Chef Tu David Phu Tells Stories of Migration Through Food

Chef Tu David Phu
“I think authenticity is often misused. For me, authenticity is a feeling and emotion that you can invoke in somebody that something’s genuine.”

Oakland-based Chef Tu David Phu has been a contestant on Bravo’s Top Chef and worked in Michelin-starred restaurants, but his most memorable meals are humble ones. Growing up in a food insecure home, Phu won’t forget how his mother fed their family. “She would go to the butcher’s market or meat counter at a grocery store and they would give you free chicken bones,” he recalls. “And on a good day, she’ll be able to get those bones and she’ll make soup out of it. So my meal growing up that I remembered was chicken bones and a simple broth, and then rice.”
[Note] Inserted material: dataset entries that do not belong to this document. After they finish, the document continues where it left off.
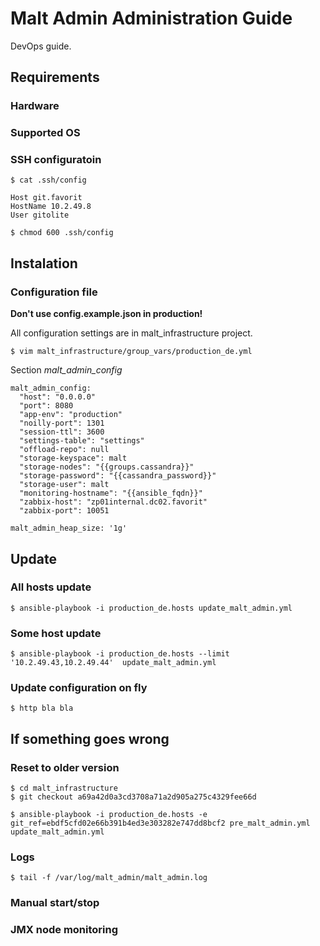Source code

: # Malt Admin Administration Guide

DevOps guide. 

## Requirements

### Hardware

### Supported OS

### SSH configuratoin

```
$ cat .ssh/config

Host git.favorit
HostName 10.2.49.8
User gitolite

$ chmod 600 .ssh/config
 ```

## Instalation

### Configuration file

**Don't use config.example.json in production!**

All configuration settings are in malt_infrastructure project.

```
$ vim malt_infrastructure/group_vars/production_de.yml
```

Section *malt_admin_config*

```
malt_admin_config:
  "host": "0.0.0.0"
  "port": 8080
  "app-env": "production"
  "noilly-port": 1301
  "session-ttl": 3600
  "settings-table": "settings"
  "offload-repo": null
  "storage-keyspace": malt
  "storage-nodes": "{{groups.cassandra}}"
  "storage-password": "{{cassandra_password}}"
  "storage-user": malt
  "monitoring-hostname": "{{ansible_fqdn}}"
  "zabbix-host": "zp01internal.dc02.favorit"
  "zabbix-port": 10051

malt_admin_heap_size: '1g'

```

## Update

### All hosts update

```
$ ansible-playbook -i production_de.hosts update_malt_admin.yml
```

### Some host update

```
$ ansible-playbook -i production_de.hosts --limit '10.2.49.43,10.2.49.44'  update_malt_admin.yml
```

### Update configuration on fly

```
$ http bla bla
```


## If something goes wrong


### Reset to older version

```
$ cd malt_infrastructure
$ git checkout a69a42d0a3cd3708a71a2d905a275c4329fee66d 

$ ansible-playbook -i production_de.hosts -e git_ref=ebdf5cfd02e66b391b4ed3e303282e747dd8bcf2 pre_malt_admin.yml update_malt_admin.yml

```

### Logs

```
$ tail -f /var/log/malt_admin/malt_admin.log

```

### Manual start/stop


### JMX node monitoring
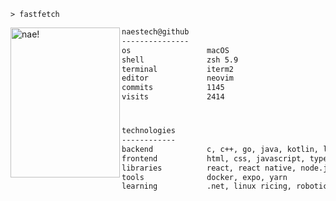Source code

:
 ```console
> fastfetch
```

<img align="left" src="https://naes.tech/naes.png" alt="nae!" width="175" height="240" />

```txt
naestech@github
---------------
os                 macOS
shell              zsh 5.9
terminal           iterm2
editor             neovim
commits            1145
visits             2414
```

#

```txt
technologies
------------
backend            c, c++, go, java, kotlin, lua, python
frontend           html, css, javascript, typescript
libraries          react, react native, node.js, three.js
tools              docker, expo, yarn
learning           .net, linux ricing, robotics, shaders
```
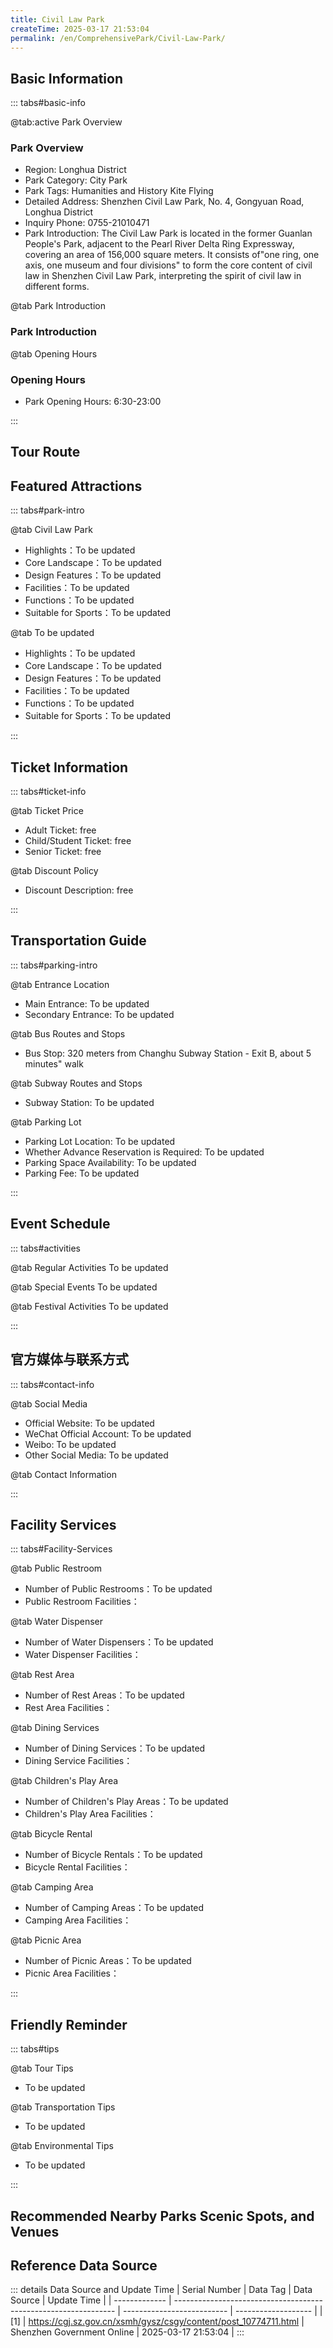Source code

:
 ```yaml
---
title: Civil Law Park
createTime: 2025-03-17 21:53:04
permalink: /en/ComprehensivePark/Civil-Law-Park/
---
```



<script setup>
import ImageSwiper from '/.vuepress/theme/components/ImageSwiper.vue'
// 轮播图数据
const swiperItems = [
    {
                link: 'https://cgj.sz.gov.cn/img/4/4005/4005724/10774711.jpg',
                title: 'Civil Law Park',
                description: '',
                author: 'Shenzhen Government Online',
                date: '2025/03/17'
                },
  {
                link: 'https://cgj.sz.gov.cn/img/4/4005/4005724/10774711.jpg',
                title: 'Civil Law Park',
                description: '',
                author: 'Shenzhen Government Online',
                date: '2025/03/17'
                }
]
// 配置项
const swiperConfig = {
  height: 500,
  showInfo: true
}
</script>
<!-- 轮播图组件 -->
<ImageSwiper :items="swiperItems" :config="swiperConfig" />



## Basic Information

::: tabs#basic-info

@tab:active Park Overview
### Park Overview
- Region: Longhua District
- Park Category: City Park
- Park Tags: Humanities and History Kite Flying
- Detailed Address: Shenzhen Civil Law Park, No. 4, Gongyuan Road, Longhua District
- Inquiry Phone: 0755-21010471
- Park Introduction: The Civil Law Park is located in the former Guanlan People's Park, adjacent to the Pearl River Delta Ring Expressway, covering an area of 156,000 square meters. It consists of"one ring, one axis, one museum and four divisions" to form the core content of civil law in Shenzhen Civil Law Park, interpreting the spirit of civil law in different forms.

@tab Park Introduction
### Park Introduction
@tab Opening Hours
### Opening Hours
- Park Opening Hours: 6:30-23:00

:::

## Tour Route
<ImageCard
image="https://cgj.sz.gov.cn/attachment/1/1333/1333810/10774711.jpg"
title="Civil Law Park游玩路径图"
description="游玩路径示意图"
/>



## Featured Attractions

::: tabs#park-intro

@tab Civil Law Park
<ImageCard
image="https://cgj.sz.gov.cn/images/index20230710_1.png"
    title="Civil Law Park"
    description="(1) 'One ring' refers to the Civil Law Ring: The Civil Law Ring is themed on the six stages of the cartoon character 'Hua Zai', namely, infancy, childhood, adolescence, adulthood, middle age and old age. 66 cases are designed to show the relationship between him and the Civil Law at different ages, achieving the goal of 'walking through the Civil Law Ring for several times and learning the Civil Code'. "
    date=""
    author="Shenzhen Government Online"
/>


- Highlights：To be updated
- Core Landscape：To be updated
- Design Features：To be updated
- Facilities：To be updated
- Functions：To be updated
- Suitable for Sports：To be updated

@tab To be updated
<ImageCard
image="https://cgj.sz.gov.cn/images/index20230710_1.png"
    title="Civil Law Park"
    description="(1) 'One ring' refers to the Civil Law Ring: The Civil Law Ring is themed on the six stages of the cartoon character 'Hua Zai', namely, infancy, childhood, adolescence, adulthood, middle age and old age. 66 cases are designed to show the relationship between him and the Civil Law at different ages, achieving the goal of 'walking through the Civil Law Ring for several times and learning the Civil Code'. "
    date=""
    author="Shenzhen Government Online"
/>


- Highlights：To be updated
- Core Landscape：To be updated
- Design Features：To be updated
- Facilities：To be updated
- Functions：To be updated
- Suitable for Sports：To be updated

:::

## Ticket Information

::: tabs#ticket-info

@tab Ticket Price
- Adult Ticket: free
- Child/Student Ticket: free
- Senior Ticket: free

@tab Discount Policy
- Discount Description: free

:::

## Transportation Guide

::: tabs#parking-intro

@tab Entrance Location
- Main Entrance: To be updated
- Secondary Entrance: To be updated

@tab Bus Routes and Stops
- Bus Stop: 320 meters from Changhu Subway Station - Exit B, about 5 minutes" walk

@tab Subway Routes and Stops
- Subway Station: To be updated

@tab Parking Lot
- Parking Lot Location: To be updated
- Whether Advance Reservation is Required: To be updated
- Parking Space Availability: To be updated
- Parking Fee: To be updated

:::

## Event Schedule

::: tabs#activities

@tab Regular Activities
To be updated

@tab Special Events
To be updated

@tab Festival Activities
To be updated

:::

## 官方媒体与联系方式

::: tabs#contact-info

@tab Social Media
- Official Website: To be updated
- WeChat Official Account: To be updated
- Weibo: To be updated
- Other Social Media: To be updated

@tab Contact Information

:::

## Facility Services

::: tabs#Facility-Services

@tab Public Restroom
- Number of Public Restrooms：To be updated
- Public Restroom Facilities：

@tab Water Dispenser
- Number of Water Dispensers：To be updated
- Water Dispenser Facilities：

@tab Rest Area
- Number of Rest Areas：To be updated
- Rest Area Facilities：

@tab Dining Services
- Number of Dining Services：To be updated
- Dining Service Facilities：

@tab Children's Play Area
- Number of Children's Play Areas：To be updated
- Children's Play Area Facilities：

@tab Bicycle Rental
- Number of Bicycle Rentals：To be updated
- Bicycle Rental Facilities：

@tab Camping Area
- Number of Camping Areas：To be updated
- Camping Area Facilities：

@tab Picnic Area
- Number of Picnic Areas：To be updated
- Picnic Area Facilities：

:::

## Friendly Reminder

::: tabs#tips

@tab Tour Tips
- To be updated

@tab Transportation Tips
- To be updated

@tab Environmental Tips
- To be updated

:::

## Recommended Nearby Parks Scenic Spots, and Venues

<CardGrid>
  <ImageCard
        image="https://cgj.sz.gov.cn/img/4/4005/4005725/10774712.png"
        title="Yuanke Park"
        description="Shenzhen Yuanke Park is located in the triangle where Dongmen North Road and Aiguo Road intersect in Luohu District, Shenzhen, covering an area of about 2.5 hec"
        href="/en/ComprehensivePark/Yuanke-Park/"
        author="Shenzhen Government Online"
        date="2025/01/02"
      />
      <ImageCard
        image="https://cgj.sz.gov.cn/img/4/4005/4005725/10774712.png"
        title="Yuanke Park"
        description="Shenzhen Yuanke Park is located in the triangle where Dongmen North Road and Aiguo Road intersect in Luohu District, Shenzhen, covering an area of about 2.5 hec"
        href="/en/ComprehensivePark/Yuanke-Park/"
        author="Shenzhen Government Online"
        date="2025/01/02"
      />
    </CardGrid>


## Reference Data Source

::: details Data Source and Update Time
| Serial Number | Data Tag                                                        | Data Source                | Update Time         |
| ------------- | --------------------------------------------------------------- | -------------------------- | ------------------- |
| [1]           | https://cgj.sz.gov.cn/xsmh/gysz/csgy/content/post_10774711.html | Shenzhen Government Online | 2025-03-17 21:53:04 |
:::

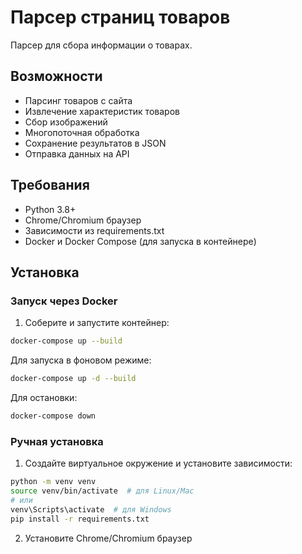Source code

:# Парсер страниц товаров

Парсер для сбора информации о товарах.

## Возможности

- Парсинг товаров с сайта
- Извлечение характеристик товаров
- Сбор изображений
- Многопоточная обработка
- Сохранение результатов в JSON
- Отправка данных на API

## Требования

- Python 3.8+
- Chrome/Chromium браузер
- Зависимости из requirements.txt
- Docker и Docker Compose (для запуска в контейнере)

## Установка

### Запуск через Docker

1. Соберите и запустите контейнер:
```bash
docker-compose up --build
```

Для запуска в фоновом режиме:
```bash
docker-compose up -d --build
```

Для остановки:
```bash
docker-compose down
```

### Ручная установка

1. Создайте виртуальное окружение и установите зависимости:
```bash
python -m venv venv
source venv/bin/activate  # для Linux/Mac
# или
venv\Scripts\activate  # для Windows
pip install -r requirements.txt
```

2. Установите Chrome/Chromium браузер
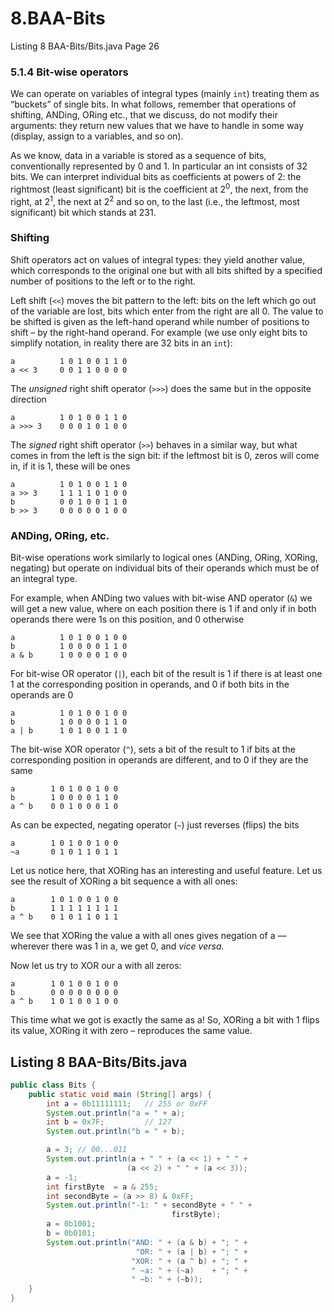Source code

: # 8.BAA-Bits
Listing 8 BAA-Bits/Bits.java Page 26

### 5.1.4 Bit-wise operators

We can operate on variables of integral types (mainly `int`) treating them as “buckets” of single bits. In what follows, remember that operations of shifting, ANDing, ORing etc., that we discuss, do not modify their arguments: they return new values that we have to handle in some way (display, assign to a variables, and so on).

As we know, data in a variable is stored as a sequence of bits, conventionally represented by 0 and 1. In particular an int consists of 32 bits. We can interpret individual bits as coefficients at powers of 2: the rightmost (least significant) bit is the coefficient at 2<sup>0</sup>, the next, from the right, at 2<sup>1</sup>, the next at 2<sup>2</sup> and so on, to the last (i.e., the leftmost, most significant) bit which stands at 231.

### Shifting
Shift operators act on values of integral types: they yield another value, which corresponds to the original one but with all bits shifted by a specified number of positions to the left or to the right.

Left shift (`<<`) moves the bit pattern to the left: bits on the left which go out of the variable are lost, bits which enter from the right are all 0. The value to be shifted is given as the left-hand operand while number of positions to shift – by the right-hand operand. For example (we use only eight bits to simplify notation, in reality there are 32 bits in an `int`):

```
a          1 0 1 0 0 1 1 0
a << 3     0 0 1 1 0 0 0 0
```

The _unsigned_ right shift operator (`>>>`) does the same but in the opposite direction

```
a          1 0 1 0 0 1 1 0
a >>> 3    0 0 0 1 0 1 0 0
```

The _signed_ right shift operator (`>>`) behaves in a similar way, but what comes in from the left is the sign bit: if the leftmost bit is 0, zeros will come in, if it is 1, these will be ones

```
a          1 0 1 0 0 1 1 0
a >> 3     1 1 1 1 0 1 0 0
b          0 0 1 0 0 1 1 0
b >> 3     0 0 0 0 0 1 0 0
```

### ANDing, ORing, etc.
Bit-wise operations work similarly to logical ones (ANDing, ORing, XORing, negating) but operate on individual bits of their operands which must be of an integral type.

For example, when ANDing two values with bit-wise AND operator (`&`) we will get a new value, where on each position there is 1 if and only if in both operands there were 1s on this position, and 0 otherwise

```
a          1 0 1 0 0 1 0 0
b          1 0 0 0 0 1 1 0
a & b      1 0 0 0 0 1 0 0
```

For bit-wise OR operator (`|`), each bit of the result is 1 if there is at least one 1 at the corresponding position in operands, and 0 if both bits in the operands are 0

```
a          1 0 1 0 0 1 0 0
b          1 0 0 0 0 1 1 0
a | b      1 0 1 0 0 1 1 0
```

The bit-wise XOR operator (`^`), sets a bit of the result to 1 if bits at the corresponding position in operands are different, and to 0 if they are the same

```
a        1 0 1 0 0 1 0 0
b        1 0 0 0 0 1 1 0
a ^ b    0 0 1 0 0 0 1 0
```

As can be expected, negating operator (`~`) just reverses (flips) the bits

```
a        1 0 1 0 0 1 0 0
~a       0 1 0 1 1 0 1 1
```

Let us notice here, that XORing has an interesting and useful feature. Let us see the result of XORing a bit sequence a with all ones:

```
a        1 0 1 0 0 1 0 0
b        1 1 1 1 1 1 1 1
a ^ b    0 1 0 1 1 0 1 1
```

We see that XORing the value a with all ones gives negation of a — wherever there was 1 in a, we get 0, and _vice versa._

Now let us try to XOR our a with all zeros:

```
a        1 0 1 0 0 1 0 0
b        0 0 0 0 0 0 0 0
a ^ b    1 0 1 0 0 1 0 0
```

This time what we got is exactly the same as a! So, XORing a bit with 1 flips its value, XORing it with zero – reproduces the same value.

## Listing 8 BAA-Bits/Bits.java

```java
public class Bits {
    public static void main (String[] args) {
        int a = 0b11111111;   // 255 or 0xFF
        System.out.println("a = " + a);
        int b = 0x7F;         // 127
        System.out.println("b = " + b);

        a = 3; // 00...011
        System.out.println(a + " " + (a << 1) + " " +
                          (a << 2) + " " + (a << 3));
        a = -1;
        int firstByte  = a & 255;
        int secondByte = (a >> 8) & 0xFF;
        System.out.println("-1: " + secondByte + " " +
                                    firstByte);
        a = 0b1001;
        b = 0b0101;
        System.out.println("AND: " + (a & b) + "; " +
                            "OR: " + (a | b) + "; " +
                           "XOR: " + (a ^ b) + "; " +
                           " ~a: " + (~a)    + "; " +
                           " ~b: " + (~b));
    }
}
```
Even with his culinary training, Phu is most inspired by home cooking, particularly the work his mother did to nurture him. “I would watch and sit and try to understand what she was doing because I was hypnotized by the smells that came out of the kitchen,” says Phu. “I felt like she was a magician. Even though there wasn’t a lot of food in the house, she would somehow make a good meal out of it. That would make me feel good.”

After graduating from Oakland Technical High School, Phu decided to go to the California Culinary Academy in San Francisco. But he credits much of his learning to his experiences outside the classroom, whether it was the support of a basketball coach or mentors at the Oakland Asian Cultural Center’s afterschool programs. His work ethic was honed by holding jobs since age 15. And even during cooking school, he also clocked-in 40 hours a week at Barron’s Meat, an experience which gave him insight into the laborious work his father did as a fishmonger. 

And it’s these origins—his father’s backbreaking job in the supply chain and his mother’s home cooking—that he kept thinking about during his years as a fine dining chef for restaurants such as Acquarello. “I started to understand more how women don’t get celebrated even though the root of cuisine itself comes from our mothers,” he reflects. “It took me years to debunk myself of the formal repertoires of cooking and to equate my mother’s cooking with a fine dining chef like Thomas Keller.”

In 2015, at age 30, Phu wanted his career to reflect his mother’s legacy of Vietnamese cooking. But as he spent more time in the kitchen with her, he realized that what he understood as ‘Vietnamese food’ was not that simple. “She’s cooking with this memory of what Vietnam really is,” he says, noting that food traditions are influenced by regional differences and altered and added onto through migration. “My mom has a memory of Phu Quoc island. She’s not able to cook those recipes precisely because she doesn’t have those ingredients from that island. In addition to that, she’s been a refugee in Thailand.” 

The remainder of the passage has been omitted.